WORK INSTRUCTION - Hunt through the lines below for the string "itemize" and copy each one that has it.

:: INFORMATION SUPPLIED

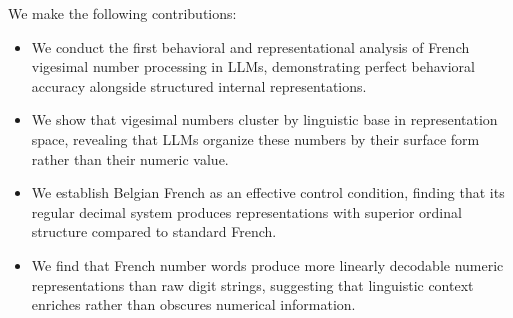 We make the following contributions:
\begin{itemize}[leftmargin=*,itemsep=0pt,topsep=0pt]
    \item We conduct the first behavioral and representational analysis of French vigesimal number processing in LLMs, demonstrating perfect behavioral accuracy alongside structured internal representations.
    \item We show that vigesimal numbers cluster by linguistic base in representation space, revealing that LLMs organize these numbers by their surface form rather than their numeric value.
    \item We establish Belgian French as an effective control condition, finding that its regular decimal system produces representations with superior ordinal structure compared to standard French.
    \item We find that French number words produce more linearly decodable numeric representations than raw digit strings, suggesting that linguistic context enriches rather than obscures numerical information.
\end{itemize}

::::

EXERCISE SOLUTION -
\begin{itemize}[leftmargin=*,itemsep=0pt,topsep=0pt]
\end{itemize}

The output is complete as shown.